[Activity] Every line in the listing below from the one with "## 2. 公网无固定IP" through the one with "MobileTakeHomeExercise is a" is to be reproduced exactly, both ends included; leave out the rest.

[Records]
== == ==
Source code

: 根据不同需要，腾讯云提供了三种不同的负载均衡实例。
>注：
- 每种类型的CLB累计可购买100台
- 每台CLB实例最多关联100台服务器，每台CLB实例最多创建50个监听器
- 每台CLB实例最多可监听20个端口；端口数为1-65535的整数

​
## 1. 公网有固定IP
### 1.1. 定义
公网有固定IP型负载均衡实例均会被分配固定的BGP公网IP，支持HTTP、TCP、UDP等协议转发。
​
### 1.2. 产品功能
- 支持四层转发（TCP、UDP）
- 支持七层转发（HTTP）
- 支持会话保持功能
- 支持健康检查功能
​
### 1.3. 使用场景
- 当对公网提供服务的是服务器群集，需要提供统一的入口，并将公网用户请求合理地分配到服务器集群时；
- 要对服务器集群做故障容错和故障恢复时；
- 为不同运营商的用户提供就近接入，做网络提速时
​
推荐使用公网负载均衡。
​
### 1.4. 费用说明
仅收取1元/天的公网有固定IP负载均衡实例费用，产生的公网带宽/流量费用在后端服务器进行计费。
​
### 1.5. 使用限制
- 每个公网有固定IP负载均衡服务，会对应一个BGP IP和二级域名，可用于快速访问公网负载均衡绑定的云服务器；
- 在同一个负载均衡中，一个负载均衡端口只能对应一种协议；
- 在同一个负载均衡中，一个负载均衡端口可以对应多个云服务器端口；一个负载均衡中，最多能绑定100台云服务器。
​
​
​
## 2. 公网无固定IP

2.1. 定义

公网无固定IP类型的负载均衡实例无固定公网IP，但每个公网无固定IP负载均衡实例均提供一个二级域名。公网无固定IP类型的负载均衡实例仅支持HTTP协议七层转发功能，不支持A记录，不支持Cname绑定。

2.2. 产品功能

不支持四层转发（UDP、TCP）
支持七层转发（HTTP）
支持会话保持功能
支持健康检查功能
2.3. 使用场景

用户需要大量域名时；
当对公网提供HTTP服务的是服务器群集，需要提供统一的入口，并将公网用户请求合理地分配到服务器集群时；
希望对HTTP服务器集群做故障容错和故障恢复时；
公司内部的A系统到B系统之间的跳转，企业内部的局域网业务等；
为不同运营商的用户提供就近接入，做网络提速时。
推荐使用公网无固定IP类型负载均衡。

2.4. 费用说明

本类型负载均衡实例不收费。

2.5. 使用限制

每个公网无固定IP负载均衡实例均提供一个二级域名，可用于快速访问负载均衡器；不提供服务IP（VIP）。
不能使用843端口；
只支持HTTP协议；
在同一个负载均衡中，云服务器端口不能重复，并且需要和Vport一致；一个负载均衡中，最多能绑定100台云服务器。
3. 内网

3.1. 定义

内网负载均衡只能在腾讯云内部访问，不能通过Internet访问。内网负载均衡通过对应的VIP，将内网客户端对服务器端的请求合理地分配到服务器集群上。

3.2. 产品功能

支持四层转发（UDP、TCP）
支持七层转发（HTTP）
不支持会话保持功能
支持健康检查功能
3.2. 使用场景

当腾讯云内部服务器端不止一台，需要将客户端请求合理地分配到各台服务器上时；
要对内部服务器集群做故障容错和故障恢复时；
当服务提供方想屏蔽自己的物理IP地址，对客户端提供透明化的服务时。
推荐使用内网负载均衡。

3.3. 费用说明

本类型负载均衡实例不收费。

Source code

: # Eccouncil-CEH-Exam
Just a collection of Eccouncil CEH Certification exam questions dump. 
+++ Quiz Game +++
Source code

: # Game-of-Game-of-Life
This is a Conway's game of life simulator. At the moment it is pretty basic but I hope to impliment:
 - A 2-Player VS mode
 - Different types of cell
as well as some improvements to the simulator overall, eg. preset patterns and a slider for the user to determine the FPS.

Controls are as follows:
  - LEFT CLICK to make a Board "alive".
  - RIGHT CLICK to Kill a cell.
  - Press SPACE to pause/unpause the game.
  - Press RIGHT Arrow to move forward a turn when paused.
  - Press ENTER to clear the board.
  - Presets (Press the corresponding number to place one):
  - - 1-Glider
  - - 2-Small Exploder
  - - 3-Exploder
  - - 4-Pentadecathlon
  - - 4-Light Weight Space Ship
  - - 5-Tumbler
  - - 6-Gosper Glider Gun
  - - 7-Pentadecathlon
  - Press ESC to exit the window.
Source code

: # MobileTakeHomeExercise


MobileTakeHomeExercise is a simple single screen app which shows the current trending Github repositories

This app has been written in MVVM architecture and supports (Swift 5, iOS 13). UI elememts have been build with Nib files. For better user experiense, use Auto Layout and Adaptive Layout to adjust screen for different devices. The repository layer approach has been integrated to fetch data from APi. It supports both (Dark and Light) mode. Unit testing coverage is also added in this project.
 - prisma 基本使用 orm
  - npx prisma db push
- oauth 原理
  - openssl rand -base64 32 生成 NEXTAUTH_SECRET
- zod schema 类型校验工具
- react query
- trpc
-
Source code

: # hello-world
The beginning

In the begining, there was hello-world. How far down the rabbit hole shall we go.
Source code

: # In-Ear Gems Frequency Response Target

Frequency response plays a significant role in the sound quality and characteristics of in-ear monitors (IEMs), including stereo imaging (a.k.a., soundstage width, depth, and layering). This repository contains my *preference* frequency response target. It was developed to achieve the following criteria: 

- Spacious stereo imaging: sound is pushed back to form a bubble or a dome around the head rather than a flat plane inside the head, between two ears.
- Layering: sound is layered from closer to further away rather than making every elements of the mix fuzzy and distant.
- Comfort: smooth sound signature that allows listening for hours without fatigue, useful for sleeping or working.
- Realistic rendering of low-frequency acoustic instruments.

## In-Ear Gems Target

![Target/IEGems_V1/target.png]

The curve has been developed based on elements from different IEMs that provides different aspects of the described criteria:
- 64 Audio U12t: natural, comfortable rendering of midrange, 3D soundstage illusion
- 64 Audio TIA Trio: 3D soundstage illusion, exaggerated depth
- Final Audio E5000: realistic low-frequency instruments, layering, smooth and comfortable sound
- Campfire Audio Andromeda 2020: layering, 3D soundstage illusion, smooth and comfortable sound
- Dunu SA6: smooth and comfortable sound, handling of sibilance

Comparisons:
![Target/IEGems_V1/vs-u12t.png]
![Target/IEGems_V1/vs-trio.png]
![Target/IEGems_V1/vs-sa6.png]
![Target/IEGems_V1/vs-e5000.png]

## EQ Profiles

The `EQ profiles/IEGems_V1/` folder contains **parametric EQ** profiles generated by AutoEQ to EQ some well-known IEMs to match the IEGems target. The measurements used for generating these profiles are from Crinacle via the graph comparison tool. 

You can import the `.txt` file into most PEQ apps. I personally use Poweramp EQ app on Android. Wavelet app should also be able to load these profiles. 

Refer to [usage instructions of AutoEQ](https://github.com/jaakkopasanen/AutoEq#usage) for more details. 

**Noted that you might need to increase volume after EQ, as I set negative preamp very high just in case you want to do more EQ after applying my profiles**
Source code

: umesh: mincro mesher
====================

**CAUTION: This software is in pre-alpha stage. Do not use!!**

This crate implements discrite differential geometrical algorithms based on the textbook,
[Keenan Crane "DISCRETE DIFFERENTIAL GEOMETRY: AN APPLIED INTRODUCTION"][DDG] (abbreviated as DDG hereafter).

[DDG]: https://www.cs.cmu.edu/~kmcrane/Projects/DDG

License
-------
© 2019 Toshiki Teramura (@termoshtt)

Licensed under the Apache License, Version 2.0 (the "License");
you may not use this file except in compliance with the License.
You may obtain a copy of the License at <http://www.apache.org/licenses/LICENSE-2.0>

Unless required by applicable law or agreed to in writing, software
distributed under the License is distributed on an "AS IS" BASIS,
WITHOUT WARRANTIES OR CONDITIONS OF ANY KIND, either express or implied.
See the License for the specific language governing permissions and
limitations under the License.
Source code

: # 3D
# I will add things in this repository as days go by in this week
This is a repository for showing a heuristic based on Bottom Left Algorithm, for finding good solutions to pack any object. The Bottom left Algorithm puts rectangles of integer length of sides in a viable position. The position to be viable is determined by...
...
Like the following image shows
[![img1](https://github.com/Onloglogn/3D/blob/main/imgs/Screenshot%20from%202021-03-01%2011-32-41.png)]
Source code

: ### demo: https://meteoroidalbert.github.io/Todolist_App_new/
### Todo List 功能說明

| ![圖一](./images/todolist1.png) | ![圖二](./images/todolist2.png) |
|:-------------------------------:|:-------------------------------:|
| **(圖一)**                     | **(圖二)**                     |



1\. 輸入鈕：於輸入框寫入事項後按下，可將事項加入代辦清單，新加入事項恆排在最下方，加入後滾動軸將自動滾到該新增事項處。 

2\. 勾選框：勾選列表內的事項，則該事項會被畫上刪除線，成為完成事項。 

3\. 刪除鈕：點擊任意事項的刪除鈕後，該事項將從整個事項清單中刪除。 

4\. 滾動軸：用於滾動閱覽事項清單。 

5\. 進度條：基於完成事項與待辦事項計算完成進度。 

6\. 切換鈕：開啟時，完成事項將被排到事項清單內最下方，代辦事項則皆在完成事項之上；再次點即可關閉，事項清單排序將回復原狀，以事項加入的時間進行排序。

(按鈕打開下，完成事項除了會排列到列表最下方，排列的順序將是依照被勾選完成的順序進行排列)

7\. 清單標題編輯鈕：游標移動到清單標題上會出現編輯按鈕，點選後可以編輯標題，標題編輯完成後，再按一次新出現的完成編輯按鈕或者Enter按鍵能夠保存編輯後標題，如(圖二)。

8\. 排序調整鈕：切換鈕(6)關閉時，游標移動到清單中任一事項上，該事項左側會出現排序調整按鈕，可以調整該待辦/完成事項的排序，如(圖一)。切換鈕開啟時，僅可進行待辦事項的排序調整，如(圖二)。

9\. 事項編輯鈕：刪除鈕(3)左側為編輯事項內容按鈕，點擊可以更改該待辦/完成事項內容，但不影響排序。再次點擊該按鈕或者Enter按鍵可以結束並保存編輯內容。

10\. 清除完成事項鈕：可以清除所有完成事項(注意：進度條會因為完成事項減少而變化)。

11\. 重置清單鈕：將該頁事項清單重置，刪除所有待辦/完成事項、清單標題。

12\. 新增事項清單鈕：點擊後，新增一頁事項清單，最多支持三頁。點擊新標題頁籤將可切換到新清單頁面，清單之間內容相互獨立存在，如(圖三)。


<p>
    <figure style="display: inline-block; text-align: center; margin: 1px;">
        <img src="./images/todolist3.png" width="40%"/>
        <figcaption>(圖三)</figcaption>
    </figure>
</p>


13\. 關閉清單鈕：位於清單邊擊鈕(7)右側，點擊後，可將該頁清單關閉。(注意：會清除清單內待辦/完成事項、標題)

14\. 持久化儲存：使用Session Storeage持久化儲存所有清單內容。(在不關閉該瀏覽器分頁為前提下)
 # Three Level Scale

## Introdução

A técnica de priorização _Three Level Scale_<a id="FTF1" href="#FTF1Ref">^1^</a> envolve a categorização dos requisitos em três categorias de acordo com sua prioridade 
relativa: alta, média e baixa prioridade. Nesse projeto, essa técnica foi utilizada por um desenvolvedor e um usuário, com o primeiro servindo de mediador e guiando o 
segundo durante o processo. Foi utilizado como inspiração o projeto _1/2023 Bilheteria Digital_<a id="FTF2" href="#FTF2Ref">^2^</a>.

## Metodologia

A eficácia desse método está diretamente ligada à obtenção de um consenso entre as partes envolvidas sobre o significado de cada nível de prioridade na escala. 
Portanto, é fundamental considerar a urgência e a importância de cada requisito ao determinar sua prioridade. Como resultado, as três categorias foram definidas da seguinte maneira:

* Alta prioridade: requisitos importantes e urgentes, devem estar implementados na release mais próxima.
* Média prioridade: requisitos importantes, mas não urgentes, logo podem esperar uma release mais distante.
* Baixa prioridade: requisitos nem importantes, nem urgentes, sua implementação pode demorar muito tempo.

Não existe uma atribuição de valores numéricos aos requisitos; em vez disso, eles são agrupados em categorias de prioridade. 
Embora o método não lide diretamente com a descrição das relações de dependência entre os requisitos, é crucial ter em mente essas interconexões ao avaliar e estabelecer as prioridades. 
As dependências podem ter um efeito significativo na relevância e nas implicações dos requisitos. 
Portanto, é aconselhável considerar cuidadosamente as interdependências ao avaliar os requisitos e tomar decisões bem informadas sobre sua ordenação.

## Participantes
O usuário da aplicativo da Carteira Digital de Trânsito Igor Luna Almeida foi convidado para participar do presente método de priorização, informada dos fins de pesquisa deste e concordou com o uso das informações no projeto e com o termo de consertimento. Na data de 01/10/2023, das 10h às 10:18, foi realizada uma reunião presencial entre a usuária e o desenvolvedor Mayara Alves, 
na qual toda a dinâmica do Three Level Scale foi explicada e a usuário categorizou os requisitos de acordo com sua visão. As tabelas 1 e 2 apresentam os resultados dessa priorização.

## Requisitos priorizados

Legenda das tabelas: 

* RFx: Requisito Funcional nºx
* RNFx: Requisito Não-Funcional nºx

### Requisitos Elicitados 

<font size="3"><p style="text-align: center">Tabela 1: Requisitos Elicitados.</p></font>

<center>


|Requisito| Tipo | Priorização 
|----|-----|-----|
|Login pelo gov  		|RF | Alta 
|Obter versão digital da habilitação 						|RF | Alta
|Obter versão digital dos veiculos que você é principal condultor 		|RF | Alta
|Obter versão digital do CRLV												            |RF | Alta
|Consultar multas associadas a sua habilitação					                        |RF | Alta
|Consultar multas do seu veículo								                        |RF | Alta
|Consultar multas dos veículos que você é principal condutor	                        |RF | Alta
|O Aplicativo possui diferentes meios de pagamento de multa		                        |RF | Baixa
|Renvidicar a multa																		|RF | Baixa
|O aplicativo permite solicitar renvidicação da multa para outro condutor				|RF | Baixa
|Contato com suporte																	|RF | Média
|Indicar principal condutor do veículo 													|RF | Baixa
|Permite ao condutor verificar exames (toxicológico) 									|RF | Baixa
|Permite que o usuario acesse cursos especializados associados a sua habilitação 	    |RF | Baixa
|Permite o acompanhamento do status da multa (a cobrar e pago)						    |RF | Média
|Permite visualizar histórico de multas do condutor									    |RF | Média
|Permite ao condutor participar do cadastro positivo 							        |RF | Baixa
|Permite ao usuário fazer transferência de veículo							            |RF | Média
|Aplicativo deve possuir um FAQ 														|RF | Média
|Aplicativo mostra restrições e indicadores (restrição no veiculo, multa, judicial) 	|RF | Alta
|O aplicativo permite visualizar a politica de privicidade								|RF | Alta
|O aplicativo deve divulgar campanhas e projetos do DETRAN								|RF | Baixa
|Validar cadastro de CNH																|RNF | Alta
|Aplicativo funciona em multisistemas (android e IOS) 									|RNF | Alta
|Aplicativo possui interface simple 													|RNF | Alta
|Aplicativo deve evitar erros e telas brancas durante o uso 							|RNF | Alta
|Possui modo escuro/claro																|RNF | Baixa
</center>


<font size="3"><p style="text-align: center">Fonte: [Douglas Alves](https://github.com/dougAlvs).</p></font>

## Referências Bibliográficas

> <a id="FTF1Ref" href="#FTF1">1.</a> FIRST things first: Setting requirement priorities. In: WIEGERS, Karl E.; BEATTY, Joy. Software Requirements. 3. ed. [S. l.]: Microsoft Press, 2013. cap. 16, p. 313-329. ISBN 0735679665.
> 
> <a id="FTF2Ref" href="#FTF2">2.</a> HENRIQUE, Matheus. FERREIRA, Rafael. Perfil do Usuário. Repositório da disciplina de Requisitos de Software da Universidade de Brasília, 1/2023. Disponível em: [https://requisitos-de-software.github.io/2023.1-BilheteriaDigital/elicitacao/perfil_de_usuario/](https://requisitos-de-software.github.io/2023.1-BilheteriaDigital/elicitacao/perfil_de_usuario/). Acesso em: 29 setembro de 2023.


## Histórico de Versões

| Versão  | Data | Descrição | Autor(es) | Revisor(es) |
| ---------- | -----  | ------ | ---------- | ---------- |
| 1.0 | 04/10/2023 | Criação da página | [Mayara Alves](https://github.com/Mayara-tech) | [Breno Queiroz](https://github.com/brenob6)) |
== == ==
[Response area]
## 2. 公网无固定IP

2.1. 定义

公网无固定IP类型的负载均衡实例无固定公网IP，但每个公网无固定IP负载均衡实例均提供一个二级域名。公网无固定IP类型的负载均衡实例仅支持HTTP协议七层转发功能，不支持A记录，不支持Cname绑定。

2.2. 产品功能

不支持四层转发（UDP、TCP）
支持七层转发（HTTP）
支持会话保持功能
支持健康检查功能
2.3. 使用场景

用户需要大量域名时；
当对公网提供HTTP服务的是服务器群集，需要提供统一的入口，并将公网用户请求合理地分配到服务器集群时；
希望对HTTP服务器集群做故障容错和故障恢复时；
公司内部的A系统到B系统之间的跳转，企业内部的局域网业务等；
为不同运营商的用户提供就近接入，做网络提速时。
推荐使用公网无固定IP类型负载均衡。

2.4. 费用说明

本类型负载均衡实例不收费。

2.5. 使用限制

每个公网无固定IP负载均衡实例均提供一个二级域名，可用于快速访问负载均衡器；不提供服务IP（VIP）。
不能使用843端口；
只支持HTTP协议；
在同一个负载均衡中，云服务器端口不能重复，并且需要和Vport一致；一个负载均衡中，最多能绑定100台云服务器。
3. 内网

3.1. 定义

内网负载均衡只能在腾讯云内部访问，不能通过Internet访问。内网负载均衡通过对应的VIP，将内网客户端对服务器端的请求合理地分配到服务器集群上。

3.2. 产品功能

支持四层转发（UDP、TCP）
支持七层转发（HTTP）
不支持会话保持功能
支持健康检查功能
3.2. 使用场景

当腾讯云内部服务器端不止一台，需要将客户端请求合理地分配到各台服务器上时；
要对内部服务器集群做故障容错和故障恢复时；
当服务提供方想屏蔽自己的物理IP地址，对客户端提供透明化的服务时。
推荐使用内网负载均衡。

3.3. 费用说明

本类型负载均衡实例不收费。

Source code

: # Eccouncil-CEH-Exam
Just a collection of Eccouncil CEH Certification exam questions dump. 
+++ Quiz Game +++
Source code

: # Game-of-Game-of-Life
This is a Conway's game of life simulator. At the moment it is pretty basic but I hope to impliment:
 - A 2-Player VS mode
 - Different types of cell
as well as some improvements to the simulator overall, eg. preset patterns and a slider for the user to determine the FPS.

Controls are as follows:
  - LEFT CLICK to make a Board "alive".
  - RIGHT CLICK to Kill a cell.
  - Press SPACE to pause/unpause the game.
  - Press RIGHT Arrow to move forward a turn when paused.
  - Press ENTER to clear the board.
  - Presets (Press the corresponding number to place one):
  - - 1-Glider
  - - 2-Small Exploder
  - - 3-Exploder
  - - 4-Pentadecathlon
  - - 4-Light Weight Space Ship
  - - 5-Tumbler
  - - 6-Gosper Glider Gun
  - - 7-Pentadecathlon
  - Press ESC to exit the window.
Source code

: # MobileTakeHomeExercise


MobileTakeHomeExercise is a simple single screen app which shows the current trending Github repositories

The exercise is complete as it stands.